Saved data entries
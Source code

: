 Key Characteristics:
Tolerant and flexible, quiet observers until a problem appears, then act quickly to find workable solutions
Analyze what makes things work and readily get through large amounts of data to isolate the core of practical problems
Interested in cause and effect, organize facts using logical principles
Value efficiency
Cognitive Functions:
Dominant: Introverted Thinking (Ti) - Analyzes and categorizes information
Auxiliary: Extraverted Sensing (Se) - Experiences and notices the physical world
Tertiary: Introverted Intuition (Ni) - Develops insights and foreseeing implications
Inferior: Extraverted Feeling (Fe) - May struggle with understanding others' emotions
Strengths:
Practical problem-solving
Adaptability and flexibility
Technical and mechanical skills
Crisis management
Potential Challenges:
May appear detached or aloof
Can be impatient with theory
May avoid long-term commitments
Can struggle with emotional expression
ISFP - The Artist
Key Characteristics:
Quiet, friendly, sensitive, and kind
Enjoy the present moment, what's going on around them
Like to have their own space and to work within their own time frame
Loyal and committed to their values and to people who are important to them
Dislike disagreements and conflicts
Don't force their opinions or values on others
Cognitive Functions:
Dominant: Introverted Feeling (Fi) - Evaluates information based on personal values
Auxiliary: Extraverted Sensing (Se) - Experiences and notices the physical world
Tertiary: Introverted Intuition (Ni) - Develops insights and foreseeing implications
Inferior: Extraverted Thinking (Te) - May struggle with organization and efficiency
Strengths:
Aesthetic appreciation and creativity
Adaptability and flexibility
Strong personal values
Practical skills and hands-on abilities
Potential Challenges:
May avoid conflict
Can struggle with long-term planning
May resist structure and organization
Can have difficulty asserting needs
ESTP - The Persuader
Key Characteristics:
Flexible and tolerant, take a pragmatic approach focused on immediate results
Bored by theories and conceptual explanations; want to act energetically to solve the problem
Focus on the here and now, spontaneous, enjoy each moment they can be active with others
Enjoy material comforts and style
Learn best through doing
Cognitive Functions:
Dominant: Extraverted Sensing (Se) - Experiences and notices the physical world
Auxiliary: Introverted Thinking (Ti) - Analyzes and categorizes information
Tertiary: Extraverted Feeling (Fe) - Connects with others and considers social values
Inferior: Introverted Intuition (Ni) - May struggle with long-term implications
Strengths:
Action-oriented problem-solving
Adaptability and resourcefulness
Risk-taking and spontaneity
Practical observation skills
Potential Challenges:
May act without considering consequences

Exercise goal -
In your answer, repeat each of the records exactly.

Answer section -
Source code

: Key Characteristics:
Tolerant and flexible, quiet observers until a problem appears, then act quickly to find workable solutions
Analyze what makes things work and readily get through large amounts of data to isolate the core of practical problems
Interested in cause and effect, organize facts using logical principles
Value efficiency
Cognitive Functions:
Dominant: Introverted Thinking (Ti) - Analyzes and categorizes information
Auxiliary: Extraverted Sensing (Se) - Experiences and notices the physical world
Tertiary: Introverted Intuition (Ni) - Develops insights and foreseeing implications
Inferior: Extraverted Feeling (Fe) - May struggle with understanding others' emotions
Strengths:
Practical problem-solving
Adaptability and flexibility
Technical and mechanical skills
Crisis management
Potential Challenges:
May appear detached or aloof
Can be impatient with theory
May avoid long-term commitments
Can struggle with emotional expression
ISFP - The Artist
Key Characteristics:
Quiet, friendly, sensitive, and kind
Enjoy the present moment, what's going on around them
Like to have their own space and to work within their own time frame
Loyal and committed to their values and to people who are important to them
Dislike disagreements and conflicts
Don't force their opinions or values on others
Cognitive Functions:
Dominant: Introverted Feeling (Fi) - Evaluates information based on personal values
Auxiliary: Extraverted Sensing (Se) - Experiences and notices the physical world
Tertiary: Introverted Intuition (Ni) - Develops insights and foreseeing implications
Inferior: Extraverted Thinking (Te) - May struggle with organization and efficiency
Strengths:
Aesthetic appreciation and creativity
Adaptability and flexibility
Strong personal values
Practical skills and hands-on abilities
Potential Challenges:
May avoid conflict
Can struggle with long-term planning
May resist structure and organization
Can have difficulty asserting needs
ESTP - The Persuader
Key Characteristics:
Flexible and tolerant, take a pragmatic approach focused on immediate results
Bored by theories and conceptual explanations; want to act energetically to solve the problem
Focus on the here and now, spontaneous, enjoy each moment they can be active with others
Enjoy material comforts and style
Learn best through doing
Cognitive Functions:
Dominant: Extraverted Sensing (Se) - Experiences and notices the physical world
Auxiliary: Introverted Thinking (Ti) - Analyzes and categorizes information
Tertiary: Extraverted Feeling (Fe) - Connects with others and considers social values
Inferior: Introverted Intuition (Ni) - May struggle with long-term implications
Strengths:
Action-oriented problem-solving
Adaptability and resourcefulness
Risk-taking and spontaneity
Practical observation skills
Potential Challenges:
May act without considering consequences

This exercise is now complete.